## TASK ITEM:
Copy, in full, each line of the material that holds the word "DeleteSnippet".

## EXERCISE INPUT:

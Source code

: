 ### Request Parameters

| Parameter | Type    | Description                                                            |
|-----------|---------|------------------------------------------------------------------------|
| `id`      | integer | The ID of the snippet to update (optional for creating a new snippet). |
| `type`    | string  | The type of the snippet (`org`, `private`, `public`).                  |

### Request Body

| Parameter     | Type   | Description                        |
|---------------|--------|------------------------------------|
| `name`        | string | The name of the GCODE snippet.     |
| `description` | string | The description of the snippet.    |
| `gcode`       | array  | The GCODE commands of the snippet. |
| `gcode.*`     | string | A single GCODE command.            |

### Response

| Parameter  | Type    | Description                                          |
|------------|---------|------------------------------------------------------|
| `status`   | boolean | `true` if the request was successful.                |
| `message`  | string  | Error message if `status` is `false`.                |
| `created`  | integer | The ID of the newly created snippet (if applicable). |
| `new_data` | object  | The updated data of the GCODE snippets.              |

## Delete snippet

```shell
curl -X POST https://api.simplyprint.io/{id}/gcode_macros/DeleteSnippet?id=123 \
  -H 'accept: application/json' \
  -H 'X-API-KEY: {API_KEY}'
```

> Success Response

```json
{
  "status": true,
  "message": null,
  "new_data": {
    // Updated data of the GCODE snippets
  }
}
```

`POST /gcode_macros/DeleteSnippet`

==

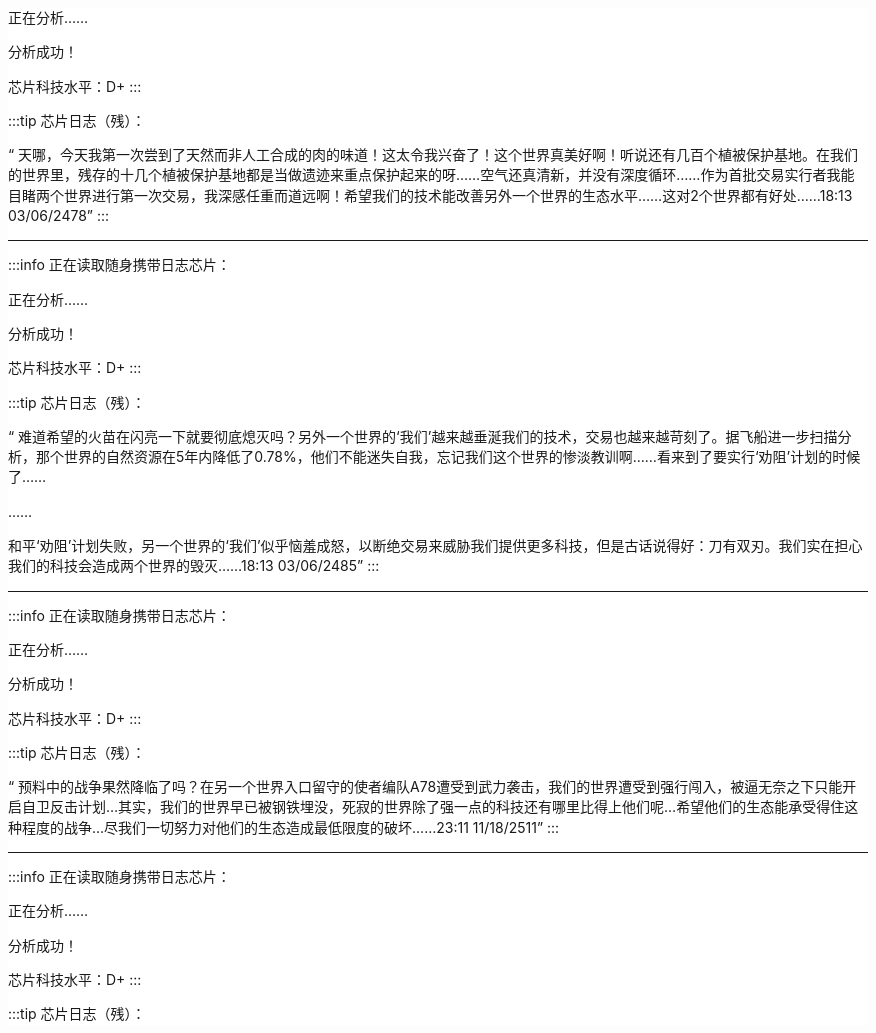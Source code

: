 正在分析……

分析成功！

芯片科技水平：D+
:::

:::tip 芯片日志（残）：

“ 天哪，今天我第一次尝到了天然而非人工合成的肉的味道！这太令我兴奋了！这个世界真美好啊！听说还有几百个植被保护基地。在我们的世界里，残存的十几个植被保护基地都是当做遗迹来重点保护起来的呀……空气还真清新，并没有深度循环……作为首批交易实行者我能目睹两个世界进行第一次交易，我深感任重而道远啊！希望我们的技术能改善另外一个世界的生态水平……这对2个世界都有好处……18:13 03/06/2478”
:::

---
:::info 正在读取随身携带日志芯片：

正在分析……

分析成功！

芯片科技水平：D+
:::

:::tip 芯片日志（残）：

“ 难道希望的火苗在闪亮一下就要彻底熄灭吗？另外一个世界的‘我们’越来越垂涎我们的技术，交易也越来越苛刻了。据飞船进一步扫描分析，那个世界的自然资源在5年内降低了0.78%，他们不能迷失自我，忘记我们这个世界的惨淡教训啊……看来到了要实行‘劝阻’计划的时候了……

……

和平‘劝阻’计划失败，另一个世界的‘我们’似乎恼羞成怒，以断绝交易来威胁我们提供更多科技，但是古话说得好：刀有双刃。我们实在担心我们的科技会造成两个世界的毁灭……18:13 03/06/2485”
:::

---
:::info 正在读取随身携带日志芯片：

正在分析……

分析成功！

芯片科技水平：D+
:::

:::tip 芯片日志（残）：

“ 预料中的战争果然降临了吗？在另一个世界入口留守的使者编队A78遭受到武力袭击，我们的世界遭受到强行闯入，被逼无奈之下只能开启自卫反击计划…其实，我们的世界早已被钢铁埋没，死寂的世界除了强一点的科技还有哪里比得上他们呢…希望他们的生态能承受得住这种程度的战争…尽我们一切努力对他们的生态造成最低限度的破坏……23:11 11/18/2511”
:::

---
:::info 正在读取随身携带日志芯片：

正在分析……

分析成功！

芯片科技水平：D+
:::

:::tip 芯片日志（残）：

## ANSWER FOR THIS EXERCISE:
curl -X POST https://api.simplyprint.io/{id}/gcode_macros/DeleteSnippet?id=123 \
`POST /gcode_macros/DeleteSnippet`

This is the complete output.